TO DO:
Work through the entries below and show every line in which "recommendations" is found.

═════ RECORDS PROVIDED ═════

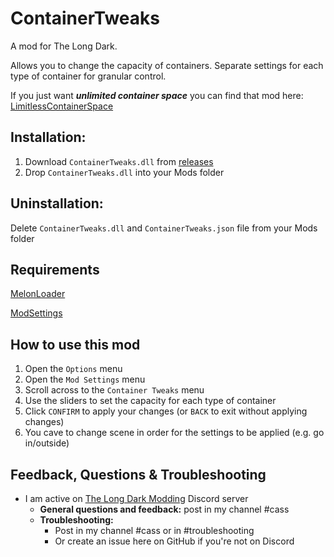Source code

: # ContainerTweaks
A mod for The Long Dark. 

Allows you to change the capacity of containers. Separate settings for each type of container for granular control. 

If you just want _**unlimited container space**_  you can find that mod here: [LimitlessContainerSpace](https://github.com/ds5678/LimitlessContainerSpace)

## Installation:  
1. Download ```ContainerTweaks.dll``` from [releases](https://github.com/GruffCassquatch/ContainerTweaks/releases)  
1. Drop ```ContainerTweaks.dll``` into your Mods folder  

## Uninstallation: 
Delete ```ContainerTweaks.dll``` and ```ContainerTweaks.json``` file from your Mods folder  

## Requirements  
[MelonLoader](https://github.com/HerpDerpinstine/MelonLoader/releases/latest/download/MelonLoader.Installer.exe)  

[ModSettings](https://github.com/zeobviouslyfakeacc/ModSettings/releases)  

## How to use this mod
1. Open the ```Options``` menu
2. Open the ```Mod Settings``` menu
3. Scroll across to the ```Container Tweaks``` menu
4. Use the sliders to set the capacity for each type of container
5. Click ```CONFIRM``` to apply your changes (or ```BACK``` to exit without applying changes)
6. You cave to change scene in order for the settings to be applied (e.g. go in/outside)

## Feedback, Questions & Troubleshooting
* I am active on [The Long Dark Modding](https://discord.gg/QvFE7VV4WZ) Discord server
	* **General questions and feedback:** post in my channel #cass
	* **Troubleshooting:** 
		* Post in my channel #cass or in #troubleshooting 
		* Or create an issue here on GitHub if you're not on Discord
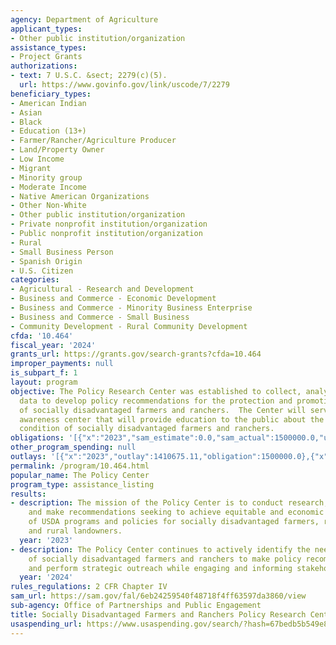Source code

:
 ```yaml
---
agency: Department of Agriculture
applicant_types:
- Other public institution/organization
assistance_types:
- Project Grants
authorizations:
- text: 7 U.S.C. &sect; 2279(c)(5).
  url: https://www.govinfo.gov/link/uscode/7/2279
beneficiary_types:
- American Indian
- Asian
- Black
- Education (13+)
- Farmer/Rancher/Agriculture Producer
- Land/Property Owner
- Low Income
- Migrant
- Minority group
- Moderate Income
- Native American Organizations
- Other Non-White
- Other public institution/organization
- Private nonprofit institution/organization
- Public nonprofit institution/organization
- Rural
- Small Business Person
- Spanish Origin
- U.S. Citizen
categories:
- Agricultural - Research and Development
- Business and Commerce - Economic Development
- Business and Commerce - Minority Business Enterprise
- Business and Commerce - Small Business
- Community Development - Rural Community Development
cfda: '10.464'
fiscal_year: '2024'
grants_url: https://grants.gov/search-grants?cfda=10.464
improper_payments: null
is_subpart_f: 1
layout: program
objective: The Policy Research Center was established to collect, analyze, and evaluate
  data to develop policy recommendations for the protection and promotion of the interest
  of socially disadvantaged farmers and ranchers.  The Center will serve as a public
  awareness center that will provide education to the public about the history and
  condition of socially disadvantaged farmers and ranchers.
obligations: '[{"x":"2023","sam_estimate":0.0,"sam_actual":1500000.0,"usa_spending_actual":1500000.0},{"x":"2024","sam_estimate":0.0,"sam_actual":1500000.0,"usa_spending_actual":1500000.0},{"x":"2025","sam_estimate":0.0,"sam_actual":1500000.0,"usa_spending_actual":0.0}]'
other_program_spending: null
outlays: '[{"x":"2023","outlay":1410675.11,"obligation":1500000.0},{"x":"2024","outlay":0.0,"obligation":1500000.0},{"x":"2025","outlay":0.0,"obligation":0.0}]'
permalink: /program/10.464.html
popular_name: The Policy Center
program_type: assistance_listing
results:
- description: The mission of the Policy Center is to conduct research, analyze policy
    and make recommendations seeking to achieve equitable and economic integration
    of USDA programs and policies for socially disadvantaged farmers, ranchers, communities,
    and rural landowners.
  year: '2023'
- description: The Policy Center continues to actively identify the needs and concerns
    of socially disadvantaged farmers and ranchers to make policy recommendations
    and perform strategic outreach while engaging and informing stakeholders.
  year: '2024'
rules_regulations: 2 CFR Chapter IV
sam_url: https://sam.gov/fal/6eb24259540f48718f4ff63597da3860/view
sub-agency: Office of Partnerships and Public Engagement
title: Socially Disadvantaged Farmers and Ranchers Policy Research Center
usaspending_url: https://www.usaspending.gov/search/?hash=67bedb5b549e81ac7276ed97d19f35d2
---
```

═════
═════ RECORDS PROVIDED ═════

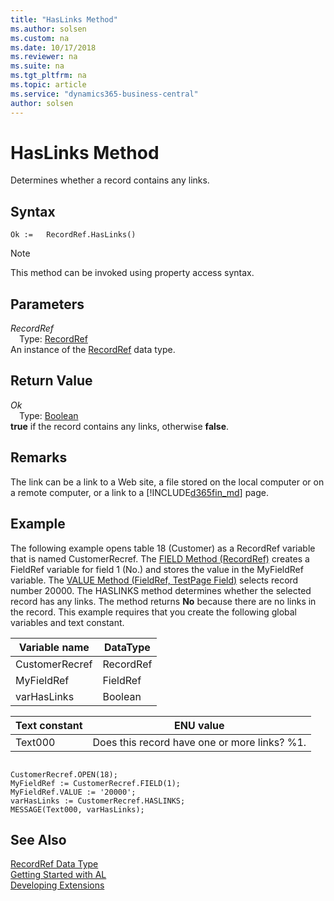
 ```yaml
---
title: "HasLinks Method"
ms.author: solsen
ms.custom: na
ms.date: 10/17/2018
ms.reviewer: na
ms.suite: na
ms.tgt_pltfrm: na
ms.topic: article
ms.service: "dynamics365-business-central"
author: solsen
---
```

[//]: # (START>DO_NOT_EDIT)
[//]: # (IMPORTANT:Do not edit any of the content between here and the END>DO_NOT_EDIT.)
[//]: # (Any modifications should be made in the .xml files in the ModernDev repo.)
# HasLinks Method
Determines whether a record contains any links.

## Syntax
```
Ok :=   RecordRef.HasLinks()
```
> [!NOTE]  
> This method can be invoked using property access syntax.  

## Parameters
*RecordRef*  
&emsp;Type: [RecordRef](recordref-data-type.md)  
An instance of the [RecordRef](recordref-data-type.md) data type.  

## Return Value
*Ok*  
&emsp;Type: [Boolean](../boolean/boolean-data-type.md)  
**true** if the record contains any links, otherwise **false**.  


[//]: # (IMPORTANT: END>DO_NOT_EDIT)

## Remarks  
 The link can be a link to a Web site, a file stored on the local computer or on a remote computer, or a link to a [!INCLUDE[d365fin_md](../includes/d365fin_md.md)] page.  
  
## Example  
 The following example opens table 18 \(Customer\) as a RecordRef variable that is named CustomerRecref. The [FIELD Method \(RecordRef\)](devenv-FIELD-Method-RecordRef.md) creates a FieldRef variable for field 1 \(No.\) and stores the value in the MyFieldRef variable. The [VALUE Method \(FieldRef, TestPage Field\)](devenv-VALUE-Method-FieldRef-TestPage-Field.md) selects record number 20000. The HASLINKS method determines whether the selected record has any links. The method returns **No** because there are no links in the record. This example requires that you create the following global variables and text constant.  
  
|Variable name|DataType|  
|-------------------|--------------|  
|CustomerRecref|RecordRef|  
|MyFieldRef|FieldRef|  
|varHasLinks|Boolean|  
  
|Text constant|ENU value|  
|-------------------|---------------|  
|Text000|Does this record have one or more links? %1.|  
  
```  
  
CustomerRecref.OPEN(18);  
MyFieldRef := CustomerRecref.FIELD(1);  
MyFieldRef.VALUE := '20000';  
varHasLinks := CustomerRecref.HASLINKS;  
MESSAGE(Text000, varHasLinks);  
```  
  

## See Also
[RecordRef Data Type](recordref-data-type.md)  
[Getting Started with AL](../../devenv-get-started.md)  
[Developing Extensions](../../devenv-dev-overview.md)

═════

EXPECTED ANSWER:
  data to develop policy recommendations for the protection and promotion of the interest
    and make recommendations seeking to achieve equitable and economic integration
    of socially disadvantaged farmers and ranchers to make policy recommendations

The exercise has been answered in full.